長男には,家の購入のために資金を提供しましたが,長女には,何も財産をあげていません。私の死後,長男と長女が争うことは避けたいのですが,どのようにすべきでしょうか?
 子どもの家の購入のために,被相続人が資金を提供した場合,その提供した資金全額が相続財産とみなされる場合があります。これを“特別受益”といいます。
 特別受益とは,特定の相続人が,被相続人から婚姻,養子縁組のため,もしくは生計の資本として生前贈与や遺贈を受けているときの利益をいいます。 相続人の具体的相続分を算定するには,相続が開始したときに存在する相続財産の価額にその相続人の相続分を乗ずればよいはずですが,特定の相続人が,被相続人から利益を受けているときは,その利益分を遺産分割の際に計算に入れて修正を行うことが公平といえます。
 特別受益が認められる場合には,その受益分を相続分算定にあたって考慮して計算することになりますが,この受益分の考慮を「特別受益の持戻し」といいます。
 もっとも,この場合であっても,被相続人が遺言で特別受益の持戻しを希望しない意思を表明している場合には,持戻しを行わないことになります。兄弟のうちで収入の低い子どもに対してのみ親が不動産購入の援助をしたために,後々,相続で問題になります。遺言で対策をおすすめいたします

(17)相続人毎に承継させたい財産を指定したい場合

私は,子どもが3人いるのですが,その一人に障害のある子がいます。その子に,相続財産を多く分けてあげたいのですが,何か気をつけなければならないことはありますか?
 各相続人毎に承継させたい財産を指定したい場合(例えば,不動産は,お金や預貯金と違い,事実上皆で分けることが困難な場合が多いでしょうから,これを誰に相続させるか決めておかれるとよいでしょう。
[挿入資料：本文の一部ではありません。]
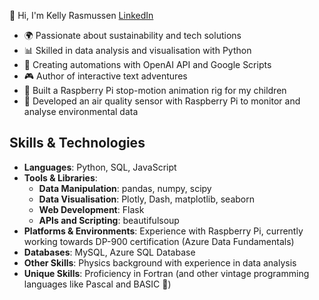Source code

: 👋 Hi, I'm Kelly Rasmussen  [LinkedIn](https://www.linkedin.com/in/kellydraperrasmussen/)
- 🌍 Passionate about sustainability and tech solutions  
- 📊 Skilled in data analysis and visualisation with Python  
- 🤖 Creating automations with OpenAI API and Google Scripts  
- 🎮 Author of interactive text adventures  
- 🎥 Built a Raspberry Pi stop-motion animation rig for my children  
- 🌱 Developed an air quality sensor with Raspberry Pi to monitor and analyse environmental data

## Skills & Technologies

- **Languages**: Python, SQL, JavaScript
- **Tools & Libraries**: 
  - **Data Manipulation**: pandas, numpy, scipy
  - **Data Visualisation**: Plotly, Dash, matplotlib, seaborn
  - **Web Development**: Flask
  - **APIs and Scripting**: beautifulsoup
- **Platforms & Environments**: Experience with Raspberry Pi, currently working towards DP-900 certification (Azure Data Fundamentals)
- **Databases**: MySQL, Azure SQL Database
- **Other Skills**: Physics background with experience in data analysis
- **Unique Skills**: Proficiency in Fortran (and other vintage programming languages like Pascal and BASIC 👵)

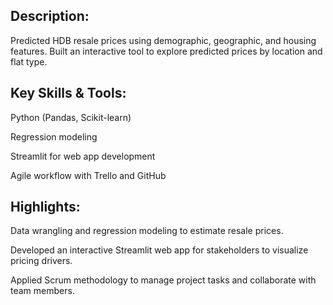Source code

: ## Description:
Predicted HDB resale prices using demographic, geographic, and housing features. Built an interactive tool to explore predicted prices by location and flat type.

## Key Skills & Tools:

Python (Pandas, Scikit-learn)

Regression modeling

Streamlit for web app development

Agile workflow with Trello and GitHub

## Highlights:

Data wrangling and regression modeling to estimate resale prices.

Developed an interactive Streamlit web app for stakeholders to visualize pricing drivers.

Applied Scrum methodology to manage project tasks and collaborate with team members.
),あるいは,身体に障害のある子に多くあげたいとか,遺言者が特に世話になっている親孝行の子に多く相続させたいとか,可愛いくてたまらない孫に遺贈したいとかのように,遺言者のそれぞれの家族関係の状況に応じて,財産承継をさせたい場合には,遺言をしておく必要があります。
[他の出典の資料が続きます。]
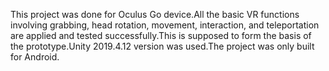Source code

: This project was done for Oculus Go device.All the basic VR functions involving grabbing, head rotation, movement, interaction, and teleportation are applied and tested successfully.This is supposed to form the basis of the prototype.Unity 2019.4.12 version was used.The project was only built for Android.
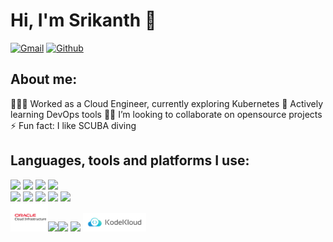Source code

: # Hi, I'm Srikanth 👋

[![Gmail](https://img.shields.io/badge/Gmail-red?style=flat&logo=Gmail&logoColor=white)](https://mail.google.com/mail/?view=cm&to=srikanth.hustle@gmail.com) [![Github](https://img.shields.io/badge/Medium-black?style=flat&logo=Medium&logoColor=white)](https://medium.com/@srikanth.hustle)

## About me:
 👨🏻‍💻 Worked as a Cloud Engineer, currently exploring Kubernetes
 🌱 Actively learning DevOps tools
 👬🏻 I’m looking to collaborate on opensource projects
 ⚡ Fun fact: I like SCUBA diving

## Languages, tools and platforms I use:
<img width="12%" src="https://www.vectorlogo.zone/logos/python/python-ar21.svg">  <img width="6%" src="https://www.vectorlogo.zone/logos/javascript/javascript-icon.svg">  <img width="12%" src="https://www.vectorlogo.zone/logos/golang/golang-ar21.svg">  <img width="12%" src="https://www.vectorlogo.zone/logos/gnu_bash/gnu_bash-official.svg">
<br/>
<img width="6%" src="https://www.vectorlogo.zone/logos/jenkins/jenkins-icon.svg">  <img width="14%" src="https://www.vectorlogo.zone/logos/prometheusio/prometheusio-ar21.svg">  <img width="7%" src="https://www.vectorlogo.zone/logos/argoprojio/argoprojio-icon.svg">   <img width="8%" src="https://www.vectorlogo.zone/logos/docker/docker-icon.svg">    <img width="6%" src="https://www.vectorlogo.zone/logos/kubernetes/kubernetes-icon.svg">
<br/>
<img width="12%" src="logos/Oracle_Cloud_Infrastructure.svg"><img width="12%" src="https://www.vectorlogo.zone/logos/amazon_aws/amazon_aws-ar21.svg"><img width="12%" src="https://www.vectorlogo.zone/logos/google_cloud/google_cloud-ar21.svg">  <img width="12%" src="https://www.vectorlogo.zone/logos/microsoft_azure/microsoft_azure-ar21.svg">  <img width="20%" src="logos/kodekloud.svg">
 遺言を遺す際には,遺留分や特別受益の持ち戻しなどを考慮して作成する必要性がありますので,司法書士等専門家にご相談ください。

(18)相続人が全くいない場合

私には,身寄りのものが誰もいなく,相続人はおりません。しかし,私の財産を,私の死後,有効に活用してくれる団体に寄付したいと考えているのですが,どうすればよいでしょうか?
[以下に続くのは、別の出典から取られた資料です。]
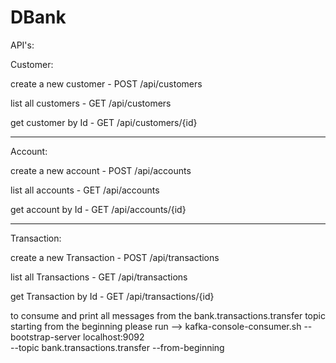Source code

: # DBank
API's:

Customer:

create a new customer - 
POST /api/customers

list all customers - 
GET /api/customers

get customer by Id - 
GET /api/customers/{id}

-------------------------------------------
Account:

create a new account - 
POST /api/accounts

list all accounts - 
GET /api/accounts

get account by Id - 
GET /api/accounts/{id} 

-------------------------------------------
Transaction:

create a new Transaction -
POST /api/transactions

list all Transactions - 
GET /api/transactions

get Transaction by Id - 
GET /api/transactions/{id} 



to consume and print all messages from the bank.transactions.transfer topic starting from the beginning please run -->
kafka-console-consumer.sh --bootstrap-server localhost:9092 \
  --topic bank.transactions.transfer --from-beginning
 相続人がいない場合には,特別な事情がない限り,遺産は国庫に帰属します。したがって,このような場合に,特別世話になった人に遺贈したいとか,お寺や教会,社会福祉関係の団体,自然保護団体,あるいは,ご自分が有意義と感じる各種の研究機関等に寄付したいなどと思われる場合には,その旨の遺言をしておく必要があります。